Learning Embedded Part 1: Initialization and Vector Table

Created: 2023-11-04 | Last edited: 2023-11-10

Introduction

In this post we will be going over getting the microcontroller fully initialized and discussing the linker, memory segments and the vector table. I will start by discussing how a basic C program is formatted for those that do not know. If I was not doing bare metal this part of the series would not exist. When using a HAL or any starter code; startup code, a linker script and similar things are usually included. When trying to create a new project this is helpful, but to truly understand what is happening behind the scenes we need to write it ourselves. That is what this post will be focusing on, understanding these very low level concepts.

Memory Sections

First off lets go over all of the different sections in a normal C program. The job of the linker script is to create these sections and place them into the correct places in the microcontrollers Flash and SRAM.

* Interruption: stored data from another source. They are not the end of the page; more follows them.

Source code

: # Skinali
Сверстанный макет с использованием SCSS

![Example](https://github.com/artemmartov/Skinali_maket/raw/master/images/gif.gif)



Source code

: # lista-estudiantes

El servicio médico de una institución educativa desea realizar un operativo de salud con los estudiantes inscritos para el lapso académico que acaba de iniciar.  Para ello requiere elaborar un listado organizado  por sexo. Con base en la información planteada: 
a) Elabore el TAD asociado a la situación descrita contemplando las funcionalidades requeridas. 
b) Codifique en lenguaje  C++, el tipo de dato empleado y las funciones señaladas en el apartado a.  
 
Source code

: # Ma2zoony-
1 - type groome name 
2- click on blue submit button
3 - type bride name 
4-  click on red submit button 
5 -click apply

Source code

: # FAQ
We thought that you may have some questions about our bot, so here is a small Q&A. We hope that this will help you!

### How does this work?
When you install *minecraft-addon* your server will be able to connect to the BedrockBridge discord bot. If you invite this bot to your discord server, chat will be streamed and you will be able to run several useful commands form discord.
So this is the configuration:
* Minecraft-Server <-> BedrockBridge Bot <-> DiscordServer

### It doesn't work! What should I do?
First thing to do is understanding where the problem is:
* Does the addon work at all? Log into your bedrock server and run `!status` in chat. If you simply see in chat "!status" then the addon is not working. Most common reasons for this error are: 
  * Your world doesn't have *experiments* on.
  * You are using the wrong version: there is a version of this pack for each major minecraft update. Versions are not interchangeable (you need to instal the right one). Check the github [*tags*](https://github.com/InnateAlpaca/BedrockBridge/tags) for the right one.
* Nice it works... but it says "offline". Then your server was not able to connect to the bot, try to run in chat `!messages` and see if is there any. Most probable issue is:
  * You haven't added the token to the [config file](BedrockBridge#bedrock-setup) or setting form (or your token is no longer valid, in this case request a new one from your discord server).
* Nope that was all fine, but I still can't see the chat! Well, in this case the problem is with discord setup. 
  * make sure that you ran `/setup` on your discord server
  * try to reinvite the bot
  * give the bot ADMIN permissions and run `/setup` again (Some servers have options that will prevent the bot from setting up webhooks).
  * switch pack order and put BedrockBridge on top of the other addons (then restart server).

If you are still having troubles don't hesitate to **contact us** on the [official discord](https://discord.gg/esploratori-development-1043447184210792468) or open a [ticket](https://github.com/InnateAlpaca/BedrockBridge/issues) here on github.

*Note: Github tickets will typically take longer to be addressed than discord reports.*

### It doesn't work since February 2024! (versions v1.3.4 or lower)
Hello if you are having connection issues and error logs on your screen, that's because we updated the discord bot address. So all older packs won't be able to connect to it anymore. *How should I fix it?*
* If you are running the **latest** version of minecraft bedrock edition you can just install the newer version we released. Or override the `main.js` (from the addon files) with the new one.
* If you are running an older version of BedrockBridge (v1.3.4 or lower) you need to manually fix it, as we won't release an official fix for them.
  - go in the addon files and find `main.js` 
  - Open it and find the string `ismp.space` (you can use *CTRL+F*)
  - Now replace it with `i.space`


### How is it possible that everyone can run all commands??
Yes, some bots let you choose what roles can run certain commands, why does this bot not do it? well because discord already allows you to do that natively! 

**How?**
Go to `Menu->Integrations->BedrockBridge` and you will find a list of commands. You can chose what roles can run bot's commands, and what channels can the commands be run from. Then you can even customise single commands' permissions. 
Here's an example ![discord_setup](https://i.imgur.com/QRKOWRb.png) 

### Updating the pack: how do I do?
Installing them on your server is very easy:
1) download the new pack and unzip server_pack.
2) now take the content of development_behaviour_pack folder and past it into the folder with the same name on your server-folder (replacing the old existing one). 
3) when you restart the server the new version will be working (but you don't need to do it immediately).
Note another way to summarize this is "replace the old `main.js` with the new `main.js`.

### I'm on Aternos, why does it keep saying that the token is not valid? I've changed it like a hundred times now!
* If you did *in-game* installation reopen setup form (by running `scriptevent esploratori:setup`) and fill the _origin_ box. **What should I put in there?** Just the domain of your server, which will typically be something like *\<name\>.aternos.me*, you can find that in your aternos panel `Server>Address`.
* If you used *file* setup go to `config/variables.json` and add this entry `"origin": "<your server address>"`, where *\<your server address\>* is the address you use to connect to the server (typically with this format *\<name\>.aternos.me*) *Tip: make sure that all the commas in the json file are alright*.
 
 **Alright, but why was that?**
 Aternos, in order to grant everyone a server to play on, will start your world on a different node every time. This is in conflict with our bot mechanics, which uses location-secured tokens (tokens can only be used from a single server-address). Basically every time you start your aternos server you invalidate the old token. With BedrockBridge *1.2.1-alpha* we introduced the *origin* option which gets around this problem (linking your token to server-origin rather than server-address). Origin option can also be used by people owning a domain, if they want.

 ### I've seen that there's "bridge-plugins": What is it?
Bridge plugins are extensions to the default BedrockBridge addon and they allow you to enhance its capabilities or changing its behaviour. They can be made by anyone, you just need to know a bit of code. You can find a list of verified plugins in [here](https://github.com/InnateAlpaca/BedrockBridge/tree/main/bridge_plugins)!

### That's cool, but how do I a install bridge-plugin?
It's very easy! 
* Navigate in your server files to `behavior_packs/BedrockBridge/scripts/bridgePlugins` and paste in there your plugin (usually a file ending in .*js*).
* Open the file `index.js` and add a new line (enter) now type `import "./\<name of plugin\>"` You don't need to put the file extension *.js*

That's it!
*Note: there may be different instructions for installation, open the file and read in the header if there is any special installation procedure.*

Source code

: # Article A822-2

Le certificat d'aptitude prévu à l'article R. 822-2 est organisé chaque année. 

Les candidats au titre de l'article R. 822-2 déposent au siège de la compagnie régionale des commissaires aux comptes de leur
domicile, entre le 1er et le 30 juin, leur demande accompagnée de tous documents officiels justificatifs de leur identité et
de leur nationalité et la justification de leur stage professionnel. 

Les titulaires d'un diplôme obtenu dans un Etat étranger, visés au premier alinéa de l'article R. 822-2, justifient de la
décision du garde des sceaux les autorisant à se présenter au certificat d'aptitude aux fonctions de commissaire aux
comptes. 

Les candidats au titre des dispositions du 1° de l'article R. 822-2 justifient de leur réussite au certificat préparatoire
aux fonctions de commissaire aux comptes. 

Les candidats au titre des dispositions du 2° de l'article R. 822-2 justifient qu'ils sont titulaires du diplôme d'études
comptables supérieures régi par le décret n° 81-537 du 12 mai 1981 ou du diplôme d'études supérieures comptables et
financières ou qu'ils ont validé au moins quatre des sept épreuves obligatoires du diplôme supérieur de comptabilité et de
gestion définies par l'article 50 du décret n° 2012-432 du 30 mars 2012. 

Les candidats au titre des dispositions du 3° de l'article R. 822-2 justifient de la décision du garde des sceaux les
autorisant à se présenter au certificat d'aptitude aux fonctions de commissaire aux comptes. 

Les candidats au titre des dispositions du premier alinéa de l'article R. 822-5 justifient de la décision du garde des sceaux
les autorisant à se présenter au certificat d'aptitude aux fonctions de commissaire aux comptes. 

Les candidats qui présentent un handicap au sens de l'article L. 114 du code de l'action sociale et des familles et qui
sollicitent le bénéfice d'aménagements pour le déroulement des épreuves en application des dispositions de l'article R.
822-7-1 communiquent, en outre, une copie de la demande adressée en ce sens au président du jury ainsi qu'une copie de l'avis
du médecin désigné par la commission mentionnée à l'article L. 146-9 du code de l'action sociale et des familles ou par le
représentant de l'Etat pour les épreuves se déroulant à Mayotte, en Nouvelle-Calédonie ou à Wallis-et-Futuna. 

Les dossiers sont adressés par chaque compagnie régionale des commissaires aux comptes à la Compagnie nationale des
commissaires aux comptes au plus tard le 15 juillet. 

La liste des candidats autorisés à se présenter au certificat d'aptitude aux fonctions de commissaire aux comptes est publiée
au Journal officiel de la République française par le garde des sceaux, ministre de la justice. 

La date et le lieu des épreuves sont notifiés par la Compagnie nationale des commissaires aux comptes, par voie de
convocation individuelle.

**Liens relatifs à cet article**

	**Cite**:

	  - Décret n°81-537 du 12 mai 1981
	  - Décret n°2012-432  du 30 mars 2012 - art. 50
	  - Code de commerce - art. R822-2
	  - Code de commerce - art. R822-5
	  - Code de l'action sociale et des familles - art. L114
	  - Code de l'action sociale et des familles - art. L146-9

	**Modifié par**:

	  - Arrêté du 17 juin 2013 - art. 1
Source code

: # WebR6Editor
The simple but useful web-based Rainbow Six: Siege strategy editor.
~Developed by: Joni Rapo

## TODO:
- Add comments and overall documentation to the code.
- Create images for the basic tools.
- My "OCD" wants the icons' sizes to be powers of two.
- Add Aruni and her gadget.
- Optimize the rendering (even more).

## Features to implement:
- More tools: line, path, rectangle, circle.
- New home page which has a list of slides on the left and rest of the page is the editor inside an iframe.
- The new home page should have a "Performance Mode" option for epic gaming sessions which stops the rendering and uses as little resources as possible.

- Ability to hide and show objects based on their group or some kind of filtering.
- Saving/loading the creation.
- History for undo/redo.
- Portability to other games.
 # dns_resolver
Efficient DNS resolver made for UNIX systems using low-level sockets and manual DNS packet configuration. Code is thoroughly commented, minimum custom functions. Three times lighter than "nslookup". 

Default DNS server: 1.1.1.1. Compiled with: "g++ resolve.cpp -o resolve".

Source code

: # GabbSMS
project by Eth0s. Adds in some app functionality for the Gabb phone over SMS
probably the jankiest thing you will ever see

.text: This section contains the all of the code and symbols that are created during compilation.
.rodata: This section contains any read only data. Sometimes (and in my case) this section can be apart of the .text section.
.data: This section contains variables that persist through the length of the program and that are initialized. These include global and static variables.
.bss: This section contains variables that persist through the length of the program and that are NOT initialized. These will be set to 0 by the startup code.

Linker Script

The job of the Linker is to take all of the object files and link them together into a single executable. This was shown when I went over the Makefile; main.o and init.o were built and these were linked together into main.elf. The job of the linker script is to tell the linker where to put the different memory sections of the object files into memory. I will be going over the linker script that is used in this project, it is shown below.

MEMORY
{
    flash : origin = 0x08000000, len = 256k
    sram1 : origin = 0x20000000, len = 48k
    sram2 : origin = 0x10000000, len = 16k
}

SECTIONS
{
    .text : {
        *(.vector_table);
        *(.text);
    } >flash

    .data : {
        _data_values = LOADADDR(.data);
        _data_start = .;
        *(.data);
        _data_end = .;
    } >sram1 AT>flash

    .bss : {
        _bss_start = .;
        *(.bss);
        _bss_end = .;
    } >sram1
}

Memory

So first off with the MEMORY part of the file. This section allows us to specify different parts of the memory in our microcontroller. In the case of the STM32l432KC there is 256k of flash and 64k of SRAM split into two sections. This information can be found in the datasheet. Specifying the different parts of memory, their locations and lengths allows us to put specific parts of the program into different parts of the memory.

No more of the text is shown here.